Disegno, pittura, scultura che riproduce più o meno fedelmente un’opera d’arte.
Il complesso fenomeno della c., legato alla fortuna di un artista o di un’opera, rientra nella storia del gusto e del collezionismo. L’uso di c. di originali famosi in scultura, in pittura, in toreutica, si diffonde soprattutto dal periodo ellenistico, parallelo al sorgere di collezioni come quelle di Pergamo e di Alessandria, e si accresce dopo la conquista romana della Grecia. Fra i capolavori greci più copiati sono quelli di Prassitele e Lisippo. Raramente le c. antiche derivano da calchi; presentano invece una certa libertà in vari dettagli.

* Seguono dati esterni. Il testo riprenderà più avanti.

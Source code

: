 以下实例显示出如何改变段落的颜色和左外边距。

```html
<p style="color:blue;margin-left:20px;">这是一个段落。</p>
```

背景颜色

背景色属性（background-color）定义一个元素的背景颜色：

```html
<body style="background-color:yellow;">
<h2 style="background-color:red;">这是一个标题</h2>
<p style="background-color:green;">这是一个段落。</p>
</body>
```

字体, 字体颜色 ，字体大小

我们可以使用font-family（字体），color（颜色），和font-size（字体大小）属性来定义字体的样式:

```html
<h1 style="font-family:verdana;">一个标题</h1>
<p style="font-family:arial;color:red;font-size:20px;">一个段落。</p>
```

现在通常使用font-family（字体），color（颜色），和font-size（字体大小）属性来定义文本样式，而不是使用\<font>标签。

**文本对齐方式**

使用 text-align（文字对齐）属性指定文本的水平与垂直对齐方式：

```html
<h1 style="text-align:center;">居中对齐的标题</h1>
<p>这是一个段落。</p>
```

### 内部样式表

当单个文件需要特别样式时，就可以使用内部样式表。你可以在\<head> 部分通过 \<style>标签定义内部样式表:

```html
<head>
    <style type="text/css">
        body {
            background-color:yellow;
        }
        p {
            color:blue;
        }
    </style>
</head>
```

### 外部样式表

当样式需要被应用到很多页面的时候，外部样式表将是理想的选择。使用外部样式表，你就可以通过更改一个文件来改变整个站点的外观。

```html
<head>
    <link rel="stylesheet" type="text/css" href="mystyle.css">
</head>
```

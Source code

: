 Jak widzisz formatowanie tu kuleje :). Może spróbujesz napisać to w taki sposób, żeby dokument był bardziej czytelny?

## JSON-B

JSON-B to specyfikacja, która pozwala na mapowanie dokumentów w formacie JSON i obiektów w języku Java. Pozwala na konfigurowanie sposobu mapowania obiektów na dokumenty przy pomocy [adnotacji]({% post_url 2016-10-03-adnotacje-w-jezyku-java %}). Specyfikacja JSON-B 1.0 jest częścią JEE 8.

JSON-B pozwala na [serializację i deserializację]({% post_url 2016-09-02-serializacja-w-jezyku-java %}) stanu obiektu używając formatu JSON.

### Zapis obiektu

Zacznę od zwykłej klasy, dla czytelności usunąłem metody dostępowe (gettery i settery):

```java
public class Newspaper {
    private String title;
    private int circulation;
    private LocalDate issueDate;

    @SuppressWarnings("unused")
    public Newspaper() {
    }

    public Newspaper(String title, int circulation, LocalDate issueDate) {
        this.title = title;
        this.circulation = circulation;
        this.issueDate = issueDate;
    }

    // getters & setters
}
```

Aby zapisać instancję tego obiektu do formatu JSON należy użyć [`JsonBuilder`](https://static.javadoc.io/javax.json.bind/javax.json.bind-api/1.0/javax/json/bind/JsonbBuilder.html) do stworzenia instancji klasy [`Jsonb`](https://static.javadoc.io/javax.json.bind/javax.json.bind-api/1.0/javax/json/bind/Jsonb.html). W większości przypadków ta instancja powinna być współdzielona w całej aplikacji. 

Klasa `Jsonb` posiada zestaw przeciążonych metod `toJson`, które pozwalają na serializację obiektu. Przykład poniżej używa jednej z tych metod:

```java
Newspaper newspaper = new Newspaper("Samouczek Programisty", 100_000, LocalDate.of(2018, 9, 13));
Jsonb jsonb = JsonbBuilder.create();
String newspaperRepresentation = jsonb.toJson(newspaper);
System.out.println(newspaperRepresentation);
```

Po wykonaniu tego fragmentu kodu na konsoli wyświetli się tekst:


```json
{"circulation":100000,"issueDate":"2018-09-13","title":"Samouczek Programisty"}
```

Nel Medioevo come nell’arte moderna, la c. è stata mezzo di divulgazione di modelli, invenzioni o prototipi (c. di libri di disegni e schizzi, di taccuini), costituendo occasione di lettura interpretativa di opere esemplari. C. di altri artisti da celebri originali possono costituire vere e proprie reinterpretazioni; d’altra parte c. coeve di opere del passato possono essere di non facile distinzione. Da sottolineare la differenza tra c. e replica, ripetizione, da parte dello stesso autore, di una propria opera, anche apportandovi varianti, uso diffuso anche in età contemporanea; la c. va distinta inoltre dal falso, per la sua intenzionalità non fraudolenta.
Si dice che un codice manoscritto è c. di un altro, quando è esemplato su di esso.
Copista o amanuense era colui che, prima dell’invenzione della stampa, trascriveva codici. Fino al 13° sec. i copisti erano pressoché esclusivamente monaci, che nelle abbazie si dedicavano a realizzare per intero i libri, dalla preparazione della pergamena alla sua rilegatura. In seguito si aggiunsero anche laici.